Malik v Minister for Immigration
[2005] FMCA 1369
•8 September 2005
FEDERAL MAGISTRATES COURT OF AUSTRALIA
| MALIK v MINISTER FOR IMMIGRATION | [2005] FMCA 1369 |
| MIGRATION – Review of decision of the Migration Review Tribunal PRACTICE & PROCEDURE – Discontinuance – costs – circumstances justifying costs order – where party follows legal advice that proceedings are unlikely to be successful – where applicant discontinues more than fourteen days prior to the date of final hearing – amount of costs sought reduced – party allowed time to pay |
Federal Magistrates Court Rules 2001 r.13.01
| Applicant: | AKBAR HUSSAIN MALIK |
| Respondent: | MINISTER FOR IMMIGRATION & MULTICULTURAL & INDIGENOUS AFFAIRS |
| File No: | SYG 3735 of 2004 |
| Delivered on: | 8 September 2005 |
| Delivered at: | Sydney |
| Hearing date: | 8 September 2005 |
| Judgment of: | Scarlett FM |
REPRESENTATION
| Applicant: | In Person |
| Solicitor for the Respondent: | Mr Kettle |
| Solicitors for the Respondent: | Sparke Helmore |
ORDERS
The Application is discontinued and is removed from the list of cases awaiting finalization.
I vacate the hearing date of 16 November 2005 at 10:15am.
The Applicant is to pay the Respondent’s costs fixed in the sum of $2,750.00.
I allow four (4) months to pay.
| FEDERAL MAGISTRATES COURT OF AUSTRALIA AT SYDNEY |
SYG 3735 of 2004
| AKBAR HUSSAIN MALIK |
Applicant
And
| MINISTER FOR IMMIGRATION & MULTICULTURAL & INDIGENOUS AFFAIRS |
Respondent
REASONS FOR JUDGMENT
The application before the Court is an application by the Respondent for an order for costs. The substantive proceedings involve an application for review of a decision made by the Migration Review Tribunal on 6 March 2002. That decision affirmed the decision of a delegate of the Respondent Minister which found that the Applicant was not entitled to a grant of a partner (Temporary) (Class UK) visa.
The application came before a Registrar of this Court on 13 January 2005. The Registrar listed the application for final hearing at 10:15am on 16 November this year and made certain directions by consent in respect of the carriage of the matter.

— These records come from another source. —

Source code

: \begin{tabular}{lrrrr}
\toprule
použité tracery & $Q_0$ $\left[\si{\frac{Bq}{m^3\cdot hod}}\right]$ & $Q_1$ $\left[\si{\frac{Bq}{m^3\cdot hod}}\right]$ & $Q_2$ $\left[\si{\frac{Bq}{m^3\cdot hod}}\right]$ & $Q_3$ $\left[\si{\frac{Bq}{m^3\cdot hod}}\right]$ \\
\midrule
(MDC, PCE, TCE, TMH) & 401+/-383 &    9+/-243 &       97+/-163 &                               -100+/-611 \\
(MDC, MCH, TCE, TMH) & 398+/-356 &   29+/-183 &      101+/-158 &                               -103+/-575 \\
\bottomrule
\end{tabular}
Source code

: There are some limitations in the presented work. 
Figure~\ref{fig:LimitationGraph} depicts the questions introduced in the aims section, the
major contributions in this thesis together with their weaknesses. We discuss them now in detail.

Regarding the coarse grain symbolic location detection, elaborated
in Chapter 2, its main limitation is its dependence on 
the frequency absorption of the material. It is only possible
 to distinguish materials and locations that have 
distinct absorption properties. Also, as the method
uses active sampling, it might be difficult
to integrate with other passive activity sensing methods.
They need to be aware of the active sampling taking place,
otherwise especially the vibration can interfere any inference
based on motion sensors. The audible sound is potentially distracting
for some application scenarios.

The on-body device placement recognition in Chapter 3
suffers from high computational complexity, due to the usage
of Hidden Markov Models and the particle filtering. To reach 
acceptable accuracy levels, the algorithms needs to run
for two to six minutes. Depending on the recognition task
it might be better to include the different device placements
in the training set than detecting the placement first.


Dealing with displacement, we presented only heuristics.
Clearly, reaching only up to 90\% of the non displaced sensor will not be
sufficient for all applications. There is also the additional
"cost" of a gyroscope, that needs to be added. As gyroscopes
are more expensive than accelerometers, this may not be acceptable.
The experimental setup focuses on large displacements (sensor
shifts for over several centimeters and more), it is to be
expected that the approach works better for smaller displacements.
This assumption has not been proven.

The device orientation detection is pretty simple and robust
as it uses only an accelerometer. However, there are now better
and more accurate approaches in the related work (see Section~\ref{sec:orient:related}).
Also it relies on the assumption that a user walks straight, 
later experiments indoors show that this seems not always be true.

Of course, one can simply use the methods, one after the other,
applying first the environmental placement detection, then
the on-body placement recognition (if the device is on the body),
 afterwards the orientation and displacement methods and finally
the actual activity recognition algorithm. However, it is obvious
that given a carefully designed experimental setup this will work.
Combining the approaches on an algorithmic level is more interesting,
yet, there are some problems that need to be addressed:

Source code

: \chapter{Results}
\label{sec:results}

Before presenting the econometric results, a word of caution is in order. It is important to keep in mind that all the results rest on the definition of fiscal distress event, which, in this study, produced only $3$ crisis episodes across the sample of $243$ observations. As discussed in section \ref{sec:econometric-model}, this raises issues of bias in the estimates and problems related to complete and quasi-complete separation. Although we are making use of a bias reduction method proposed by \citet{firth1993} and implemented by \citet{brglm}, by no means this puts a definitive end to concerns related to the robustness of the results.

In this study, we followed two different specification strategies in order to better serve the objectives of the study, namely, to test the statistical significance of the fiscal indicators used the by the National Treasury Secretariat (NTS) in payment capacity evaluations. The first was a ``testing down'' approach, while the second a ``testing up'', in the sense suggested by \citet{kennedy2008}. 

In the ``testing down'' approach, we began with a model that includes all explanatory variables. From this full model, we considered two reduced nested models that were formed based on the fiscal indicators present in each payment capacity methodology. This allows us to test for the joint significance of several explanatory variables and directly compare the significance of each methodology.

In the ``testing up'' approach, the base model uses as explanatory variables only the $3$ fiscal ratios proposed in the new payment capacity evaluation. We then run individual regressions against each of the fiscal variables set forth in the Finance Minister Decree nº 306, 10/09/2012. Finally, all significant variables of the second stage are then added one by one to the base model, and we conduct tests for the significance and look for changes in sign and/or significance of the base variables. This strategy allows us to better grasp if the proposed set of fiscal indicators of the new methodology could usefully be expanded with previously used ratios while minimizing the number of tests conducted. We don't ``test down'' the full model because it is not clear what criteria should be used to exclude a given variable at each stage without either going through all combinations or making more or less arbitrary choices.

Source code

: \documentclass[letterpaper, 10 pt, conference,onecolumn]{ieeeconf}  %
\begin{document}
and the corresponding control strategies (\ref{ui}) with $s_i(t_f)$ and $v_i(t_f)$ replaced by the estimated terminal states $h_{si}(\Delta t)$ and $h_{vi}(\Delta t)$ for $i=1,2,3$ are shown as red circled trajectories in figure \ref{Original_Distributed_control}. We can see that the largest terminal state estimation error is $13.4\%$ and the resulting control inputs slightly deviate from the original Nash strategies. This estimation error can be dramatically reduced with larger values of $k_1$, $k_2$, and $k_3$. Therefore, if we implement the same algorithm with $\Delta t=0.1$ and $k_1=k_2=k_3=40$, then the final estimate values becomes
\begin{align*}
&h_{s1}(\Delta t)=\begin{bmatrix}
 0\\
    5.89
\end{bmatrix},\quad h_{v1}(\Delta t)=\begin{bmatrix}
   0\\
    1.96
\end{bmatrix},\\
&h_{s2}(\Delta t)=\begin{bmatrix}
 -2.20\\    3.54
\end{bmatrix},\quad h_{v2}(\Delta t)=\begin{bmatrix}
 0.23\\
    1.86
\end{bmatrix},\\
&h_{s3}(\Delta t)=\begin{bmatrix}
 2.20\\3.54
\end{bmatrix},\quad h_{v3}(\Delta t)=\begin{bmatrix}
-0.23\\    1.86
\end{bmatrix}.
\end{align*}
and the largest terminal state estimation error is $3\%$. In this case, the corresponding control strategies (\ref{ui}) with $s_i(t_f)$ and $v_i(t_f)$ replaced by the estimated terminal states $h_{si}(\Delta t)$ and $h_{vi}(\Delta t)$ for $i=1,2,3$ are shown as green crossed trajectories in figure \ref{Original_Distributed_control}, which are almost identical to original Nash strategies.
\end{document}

The situation now before the Court is the Applicant has taken the decision to discontinue the proceedings. He explained to the Court today that it took a while for him to obtain a copy of the Court Book of relevant documents, colloquially known as the "Green Book", and in fact he had to make specific arrangements to see the Respondents lawyers, and in fact pay the sum of $48 to obtain a copy, arrangements had been made to post a copy to him but for reasons unexplained he had not received at the time. The Applicant had originally obtained legal advice about the advisability of commencing this proceeding. Armed with the "Green Book" he sought other legal advice and the advice that he received was that his application was unlikely to be successful. The Applicant said that he took the lawyer’s advice and made the decision to discontinue the proceedings. He filed a notice of discontinuance within a few days after having obtained that legal advice.
The Respondents lawyers now seek an order for costs in the sum of $4,000, pointing out that they had taken substantial steps to prepare the application for hearing.
I have had occasion to read an affidavit of Catherine Jane Gray, Solicitor, in which she sets out steps taken in the carriage of this matter. I have no reason to doubt any of the matters set out in Ms Gray’s affidavit.
The Applicant says that had he obtained a copy of the "Green Book" earlier he would have withdrawn the proceedings earlier, because obviously he would have been able to obtain this other legal advice earlier than he did. He says that he has not been permitted to work for the last two years, that he is totally dependent on his spouse, he has further debt to the Commonwealth of some $3,000, he is making arrangements to leave Australia by 22 November and he is doing what he can to make arrangements to meet this other debt to the Commonwealth.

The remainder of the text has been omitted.